🎉 DevOps Interview Prep Bundle is live — 1000+ Q&A across 20 topicsGet it →
All Articles

What Is OpenTelemetry? Observability Standard Explained Simply

OpenTelemetry (OTel) is the open standard for collecting traces, metrics, and logs. Learn what it is, why it matters, and how to start using it.

DevOpsBoysMay 27, 20264 min read
Share:Tweet

Every time you look at a Grafana dashboard or chase a slow API request across 10 microservices, you're depending on observability data. OpenTelemetry is the standard that collects that data — without locking you into any vendor.


The Problem Before OpenTelemetry

Before OTel, if you wanted traces, you'd use Jaeger SDK. For metrics, Prometheus client. For logs, maybe Fluentd. Each service needed a different SDK, different config, different agent.

If you switched from Jaeger to Zipkin, you rewrote all your instrumentation code.

OpenTelemetry solves this by being a single, vendor-neutral SDK that collects traces, metrics, and logs, and exports to any backend you choose.


What Is OpenTelemetry?

OpenTelemetry (OTel) is:

  1. A standard — defines how observability data is collected and formatted
  2. An SDK — libraries for every major language to instrument your code
  3. A Collector — an agent/proxy that receives, processes, and exports telemetry
  4. A protocol — OTLP (OpenTelemetry Protocol) for sending data

It's maintained by CNCF (same org as Kubernetes, Prometheus, Helm).


The Three Pillars

Traces

A trace follows a request as it moves through your system.

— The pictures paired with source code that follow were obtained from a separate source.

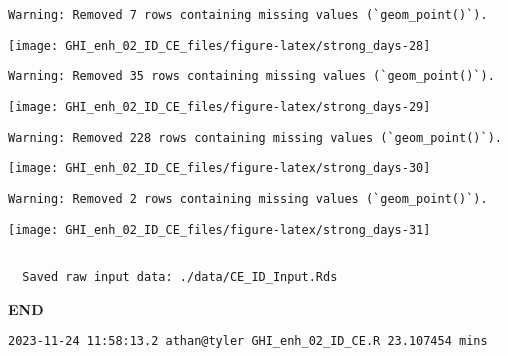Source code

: \documentclass[
  10pt,
  a4paper,oneside]{article}
\begin{document}
\begin{verbatim}
Warning: Removed 7 rows containing missing values (`geom_point()`).
\end{verbatim}

\begin{center}\texttt{[image: GHI\_enh\_02\_ID\_CE\_files/figure-latex/strong\_days-28]} \end{center}

\begin{verbatim}
Warning: Removed 35 rows containing missing values (`geom_point()`).
\end{verbatim}

\begin{center}\texttt{[image: GHI\_enh\_02\_ID\_CE\_files/figure-latex/strong\_days-29]} \end{center}

\begin{verbatim}
Warning: Removed 228 rows containing missing values (`geom_point()`).
\end{verbatim}

\begin{center}\texttt{[image: GHI\_enh\_02\_ID\_CE\_files/figure-latex/strong\_days-30]} \end{center}

\begin{verbatim}
Warning: Removed 2 rows containing missing values (`geom_point()`).
\end{verbatim}

\begin{center}\texttt{[image: GHI\_enh\_02\_ID\_CE\_files/figure-latex/strong\_days-31]} \end{center}

\begin{verbatim}

  Saved raw input data: ./data/CE_ID_Input.Rds 
\end{verbatim}

\textbf{END}

\begin{verbatim}
2023-11-24 11:58:13.2 athan@tyler GHI_enh_02_ID_CE.R 23.107454 mins
\end{verbatim}
\end{document}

User request → API Gateway → Auth Service → User Service → DB
     |               |              |             |          |
  Span 1         Span 2         Span 3        Span 4    Span 5
  50ms total     5ms           15ms           20ms       8ms

Each step is a span. All spans with the same trace ID form a trace. This is how you find which service is slow.

Metrics

Numerical measurements over time: CPU usage, request count, error rate, latency histogram.

http_requests_total{method="GET", status="200"} 1523
http_request_duration_seconds{p99} 0.234

Logs

Text records of events. OTel can attach trace IDs to logs so you can correlate "this log line came from this trace."


How It Works

Your App (with OTel SDK)
        ↓
OpenTelemetry Collector
        ↓
Backends:
  - Traces → Jaeger / Tempo / Datadog
  - Metrics → Prometheus / Datadog / New Relic
  - Logs → Loki / Elasticsearch / Datadog

The Collector is the key piece — it decouples your app from backends. Change backend? Update Collector config, not app code.


Quick Start: Instrument a Python App

bash
pip install opentelemetry-sdk \
            opentelemetry-instrumentation-fastapi \
            opentelemetry-exporter-otlp
python
# main.py
from opentelemetry import trace
from opentelemetry.sdk.trace import TracerProvider
from opentelemetry.sdk.trace.export import BatchSpanProcessor
from opentelemetry.exporter.otlp.proto.grpc.trace_exporter import OTLPSpanExporter
from opentelemetry.instrumentation.fastapi import FastAPIInstrumentor
from fastapi import FastAPI
 
# Set up tracing
provider = TracerProvider()
processor = BatchSpanProcessor(
    OTLPSpanExporter(endpoint="http://otel-collector:4317")
)
provider.add_span_processor(processor)
trace.set_tracer_provider(provider)
 
app = FastAPI()
FastAPIInstrumentor.instrument_app(app)  # Auto-instruments all routes
 
tracer = trace.get_tracer(__name__)
 
@app.get("/users/{user_id}")
def get_user(user_id: str):
    with tracer.start_as_current_span("get-user-from-db") as span:
        span.set_attribute("user.id", user_id)
        # ... your code
        return {"id": user_id}

FastAPIInstrumentor automatically creates spans for every request — you don't have to manually wrap each endpoint.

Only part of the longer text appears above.